6 Surefire Ways to Stay Slim After 35
The Estrogen Effect
In women over 40, however, that equilibrium begins to falter, says Dr. Lark. Estrogen is usually believed to drop off in midlife, but actually levels fluctuate, alternating between steep declines and sharp increases during perimenopause (the two- to eight-year period leading up to menopause). Yet even before their periods become irregular, perimenopausal women have cycles in which they do not ovulate. During these anovulatory cycles, there is a drop in progesterone. Thus, the balance between the two hormones is thrown out of kilter -- unfortunately in favor of fat storage.

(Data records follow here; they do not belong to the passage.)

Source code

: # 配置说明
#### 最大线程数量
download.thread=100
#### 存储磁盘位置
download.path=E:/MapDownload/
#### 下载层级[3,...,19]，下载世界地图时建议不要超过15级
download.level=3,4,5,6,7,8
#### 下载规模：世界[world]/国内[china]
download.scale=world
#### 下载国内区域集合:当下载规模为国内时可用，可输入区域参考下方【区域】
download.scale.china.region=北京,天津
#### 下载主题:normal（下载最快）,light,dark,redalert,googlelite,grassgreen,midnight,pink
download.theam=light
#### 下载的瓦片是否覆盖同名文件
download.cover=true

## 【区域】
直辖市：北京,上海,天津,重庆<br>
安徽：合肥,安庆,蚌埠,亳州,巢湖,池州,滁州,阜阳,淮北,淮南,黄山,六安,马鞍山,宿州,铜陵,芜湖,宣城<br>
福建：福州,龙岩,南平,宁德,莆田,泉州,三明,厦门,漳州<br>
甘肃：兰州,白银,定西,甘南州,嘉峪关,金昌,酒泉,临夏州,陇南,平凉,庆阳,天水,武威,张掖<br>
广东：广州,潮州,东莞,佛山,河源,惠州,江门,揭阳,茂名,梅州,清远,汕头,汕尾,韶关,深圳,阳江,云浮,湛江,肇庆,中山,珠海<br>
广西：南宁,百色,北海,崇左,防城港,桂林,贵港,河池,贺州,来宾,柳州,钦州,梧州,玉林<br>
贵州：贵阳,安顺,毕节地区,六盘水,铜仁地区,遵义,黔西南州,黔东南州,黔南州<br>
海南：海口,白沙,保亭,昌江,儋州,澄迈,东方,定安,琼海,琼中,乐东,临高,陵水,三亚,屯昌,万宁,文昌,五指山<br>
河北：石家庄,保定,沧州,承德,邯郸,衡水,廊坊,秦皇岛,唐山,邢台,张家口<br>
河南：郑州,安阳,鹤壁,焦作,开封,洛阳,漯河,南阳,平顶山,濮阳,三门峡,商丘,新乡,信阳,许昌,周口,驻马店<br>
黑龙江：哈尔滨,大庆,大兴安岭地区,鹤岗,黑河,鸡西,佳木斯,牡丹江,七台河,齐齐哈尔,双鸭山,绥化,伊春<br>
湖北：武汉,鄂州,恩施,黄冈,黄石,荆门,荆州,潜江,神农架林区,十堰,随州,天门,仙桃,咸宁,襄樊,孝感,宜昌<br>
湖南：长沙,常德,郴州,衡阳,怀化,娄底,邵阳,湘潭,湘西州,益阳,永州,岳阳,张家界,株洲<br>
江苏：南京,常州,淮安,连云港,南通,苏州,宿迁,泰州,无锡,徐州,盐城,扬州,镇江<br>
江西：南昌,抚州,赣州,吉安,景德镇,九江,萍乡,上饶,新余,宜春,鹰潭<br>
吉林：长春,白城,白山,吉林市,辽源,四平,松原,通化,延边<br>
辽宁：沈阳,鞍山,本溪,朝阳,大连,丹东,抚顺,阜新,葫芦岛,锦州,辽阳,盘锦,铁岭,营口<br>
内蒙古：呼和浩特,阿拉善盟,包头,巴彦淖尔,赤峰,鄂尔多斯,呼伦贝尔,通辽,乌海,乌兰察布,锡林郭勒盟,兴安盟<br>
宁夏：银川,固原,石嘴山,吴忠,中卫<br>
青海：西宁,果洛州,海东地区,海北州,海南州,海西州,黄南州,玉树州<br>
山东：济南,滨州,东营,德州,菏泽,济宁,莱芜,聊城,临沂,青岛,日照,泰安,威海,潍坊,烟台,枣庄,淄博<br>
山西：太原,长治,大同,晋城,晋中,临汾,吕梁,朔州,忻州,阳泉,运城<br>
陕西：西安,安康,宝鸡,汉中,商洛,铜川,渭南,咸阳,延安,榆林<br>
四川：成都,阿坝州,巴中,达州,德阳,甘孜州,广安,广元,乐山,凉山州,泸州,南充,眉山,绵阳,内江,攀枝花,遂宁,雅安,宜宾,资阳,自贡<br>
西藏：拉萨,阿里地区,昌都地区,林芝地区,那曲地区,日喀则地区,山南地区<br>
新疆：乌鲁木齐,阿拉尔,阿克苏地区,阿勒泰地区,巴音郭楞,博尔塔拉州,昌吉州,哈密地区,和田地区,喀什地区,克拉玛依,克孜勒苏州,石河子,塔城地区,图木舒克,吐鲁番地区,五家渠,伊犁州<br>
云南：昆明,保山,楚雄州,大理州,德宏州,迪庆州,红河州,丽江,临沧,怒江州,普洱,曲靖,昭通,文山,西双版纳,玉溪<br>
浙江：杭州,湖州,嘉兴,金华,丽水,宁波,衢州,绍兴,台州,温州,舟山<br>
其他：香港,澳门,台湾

Adding insult to injury, estrogen contributes to fluid retention, which means that during low-progesterone cycles it's not uncommon to carry around an extra two to five pounds of water weight, according to Dr. Lark. This goes away during normal cycles, but the number of anovulatory cycles increases with age. That means water weight sticks around longer and can be mistaken for fat.
Naturally, given the infinite wisdom of Mother Nature, there's a good biological reason for this fat-amassing propensity. Since estrogen is produced in fat cells as well as in the ovaries, the accumulation of fat during perimenopause may be nature's way of compensating for the oncoming loss of estrogen during menopause itself.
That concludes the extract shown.